FIDELITY - On the morning of the 23rd of September 1780, accompanied by two young farmers of the county of West Chester, he intercepted the British spy, André. Poor himself, he disdained to acquire wealth by the sacrifice of his country. Rejecting the temptation of great rewards, he conveyed his prisoner to the American camp and, by this noble act of self-denial, the treason of Arnold was detected; the designs of the enemy baffled; West Point and the American Army saved; and these United States, now by the grace of God Free and Independent, rescued from most imminent peril.

The monument was erected in 1827 by the City of New York. In 2017, a new bronze plaque was dedicated at his gravesite to clarify the original, weathered text of the monument.

In 1853, a monument was erected at the site of André's capture in Tarrytown. On the event's centenary in 1880, it was topped with the statue of a minuteman. Carved by the sculptor William Rudolf O'Donovan (1844–1920), the statue is reputedly in the likeness of Paulding himself. It is located in Patriot's Park, which was added to the National Register of Historic Places in 1982. A street called Paulding Drive in Chappaqua, New York was named in his honor.

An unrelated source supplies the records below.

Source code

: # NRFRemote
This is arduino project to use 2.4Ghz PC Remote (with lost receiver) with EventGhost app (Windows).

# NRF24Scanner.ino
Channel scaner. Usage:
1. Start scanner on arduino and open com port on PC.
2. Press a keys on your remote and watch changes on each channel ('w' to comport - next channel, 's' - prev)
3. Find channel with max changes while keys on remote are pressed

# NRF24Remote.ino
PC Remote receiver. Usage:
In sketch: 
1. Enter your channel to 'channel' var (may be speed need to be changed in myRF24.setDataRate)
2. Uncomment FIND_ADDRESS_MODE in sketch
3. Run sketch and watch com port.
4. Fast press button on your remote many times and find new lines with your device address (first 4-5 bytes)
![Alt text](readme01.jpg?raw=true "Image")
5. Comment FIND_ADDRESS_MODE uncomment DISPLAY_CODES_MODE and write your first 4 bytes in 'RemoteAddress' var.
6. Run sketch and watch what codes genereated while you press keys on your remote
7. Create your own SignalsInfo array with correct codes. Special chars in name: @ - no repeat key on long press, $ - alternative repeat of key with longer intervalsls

According to Marcius D. Raymond, several villages and counties are named in his honor: Paulding County, Ohio; Paulding County, Georgia; Paulding, Michigan (site of the mysterious Paulding Light); Paulding, New Jersey; and Paulding, Mississippi. Additionally, the villages of Tarrytown (where there is a John Paulding Elementary School), Cold Spring and Elmsford, along with the cities of Peekskill and White Plains, all in New York, each have a street named for Paulding (as well as ones for Williams and Van Wart). The Fire Department of Sparkill, New York, maintains the John Paulding Engine Co., founded in 1901.